What the Colorado Privacy Act is: statute, enactment, and background
The Colorado Privacy Act is Colorado's comprehensive consumer data privacy statute, codified at C.R.S. §§ 6-1-1301 through 6-1-1313 as Part 13 of the Colorado Consumer Protection Act (Title 6, Article 1). Governor Jared Polis signed Senate Bill 21-190 on July 7, 2021, giving businesses nearly two years to prepare before the law took effect on July 1, 2023. That made Colorado the third state, after California and Virginia, to enact a broad consumer data privacy regime.
The CPA governs how covered businesses must collect, use, share, and safeguard the personal data of Colorado residents. Like Virginia's VCDPA, its architecture borrows significantly from the EU's General Data Protection Regulation (GDPR): it uses a controller-processor framework, mandates data protection assessments for high-risk processing activities, and requires affirmative opt-in consent for sensitive data rather than a mere opt-out mechanism. Unlike Virginia, however, Colorado went further by directing the Attorney General to promulgate detailed implementing rules and to maintain a public list of approved Universal Opt-Out Mechanisms (UOOMs) that businesses must honor.
The companion regulations, the Colorado Privacy Act Rules (4 CCR 904-3), took effect on July 1, 2023, concurrent with the statute. The AG filed those final rules on March 15, 2023, making Colorado one of a small number of states where implementing regulations and the privacy statute launched together. Those rules add specificity to consent standards, data protection assessment content requirements, and the UOOM framework that the statute alone does not provide.
For the full compliance framework covering controller obligations, processor contracts, privacy notice requirements, and enforcement history, see the Colorado data privacy laws parent page.
Who the Colorado Privacy Act covers: thresholds, exemptions, and the nonprofit distinction
The CPA reaches any person, including corporations, individuals, and nonprofit organizations, that conducts business in Colorado or produces or delivers commercial products or services intentionally targeted to Colorado residents, and that meets either of two thresholds set out in C.R.S. § 6-1-1304(1).
The first threshold: the business controls or processes personal data of 100,000 or more Colorado consumers per calendar year. The second threshold: the business derives revenue or receives a discount on the price of goods or services from selling personal data and controls or processes the personal data of 25,000 or more consumers. That second prong contains a critical distinction from Virginia's VCDPA: Colorado requires only that a business derive any revenue from selling personal data, not that data sales represent more than 50% of gross revenue. A company that earns a small fraction of its income from data sales while processing 25,000 Colorado consumers' data is covered in Colorado but may not be covered in Virginia.

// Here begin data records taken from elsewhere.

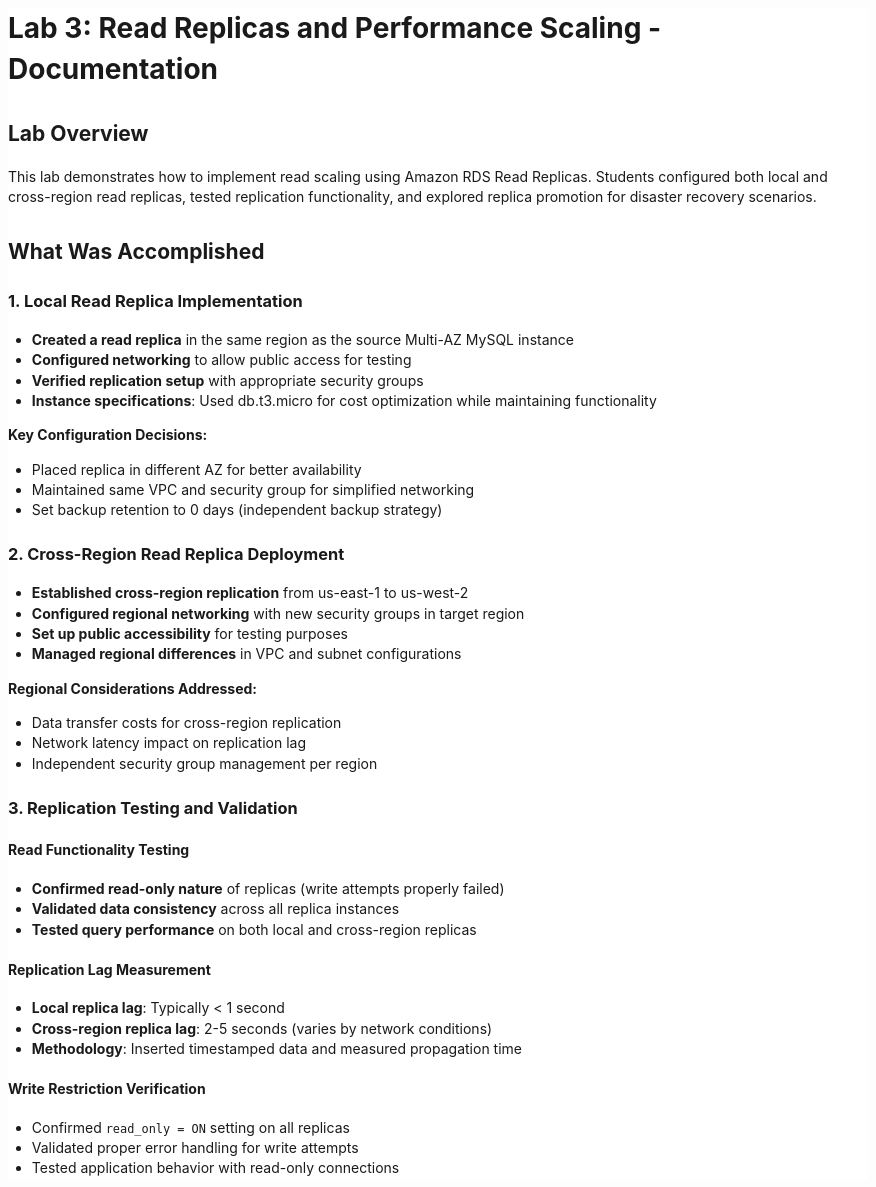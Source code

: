 # Lab 3: Read Replicas and Performance Scaling - Documentation

## Lab Overview
This lab demonstrates how to implement read scaling using Amazon RDS Read Replicas. Students configured both local and cross-region read replicas, tested replication functionality, and explored replica promotion for disaster recovery scenarios.

## What Was Accomplished

### 1. Local Read Replica Implementation
- **Created a read replica** in the same region as the source Multi-AZ MySQL instance
- **Configured networking** to allow public access for testing
- **Verified replication setup** with appropriate security groups
- **Instance specifications**: Used db.t3.micro for cost optimization while maintaining functionality

**Key Configuration Decisions:**
- Placed replica in different AZ for better availability
- Maintained same VPC and security group for simplified networking
- Set backup retention to 0 days (independent backup strategy)

### 2. Cross-Region Read Replica Deployment
- **Established cross-region replication** from us-east-1 to us-west-2
- **Configured regional networking** with new security groups in target region
- **Set up public accessibility** for testing purposes
- **Managed regional differences** in VPC and subnet configurations

**Regional Considerations Addressed:**
- Data transfer costs for cross-region replication
- Network latency impact on replication lag
- Independent security group management per region

### 3. Replication Testing and Validation

#### Read Functionality Testing
- **Confirmed read-only nature** of replicas (write attempts properly failed)
- **Validated data consistency** across all replica instances
- **Tested query performance** on both local and cross-region replicas

#### Replication Lag Measurement
- **Local replica lag**: Typically < 1 second
- **Cross-region replica lag**: 2-5 seconds (varies by network conditions)
- **Methodology**: Inserted timestamped data and measured propagation time

#### Write Restriction Verification
- Confirmed `read_only = ON` setting on all replicas
- Validated proper error handling for write attempts
- Tested application behavior with read-only connections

The CPA also covers nonprofit organizations that meet those thresholds, which is another meaningful contrast to Virginia and Texas. Both the VCDPA and the Texas Data Privacy and Security Act (TDPSA) exempt nonprofits entirely. Colorado does not.
Several categories of entities and data are exempt under C.R.S. § 6-1-1304(2) through (4):
- State and local government bodies
- Personal data used for purely noncommercial purposes by state institutions of higher education
- HIPAA-covered entities and business associates, for HIPAA-regulated data
- Financial institutions and data governed by the Gramm-Leach-Bliley Act (GLBA)
- Air carriers under federal aviation law
- Data regulated by the Fair Credit Reporting Act (FCRA), the Family Educational Rights and Privacy Act (FERPA), the Children's Online Privacy Protection Act (COPPA), the Driver's Privacy Protection Act (DPPA), and the Farm Credit Act
These exemptions mean that health systems processing HIPAA-regulated data, banks and credit unions regulated by GLBA, and state universities operating for educational purposes are largely outside the CPA's reach even when they handle large volumes of resident data.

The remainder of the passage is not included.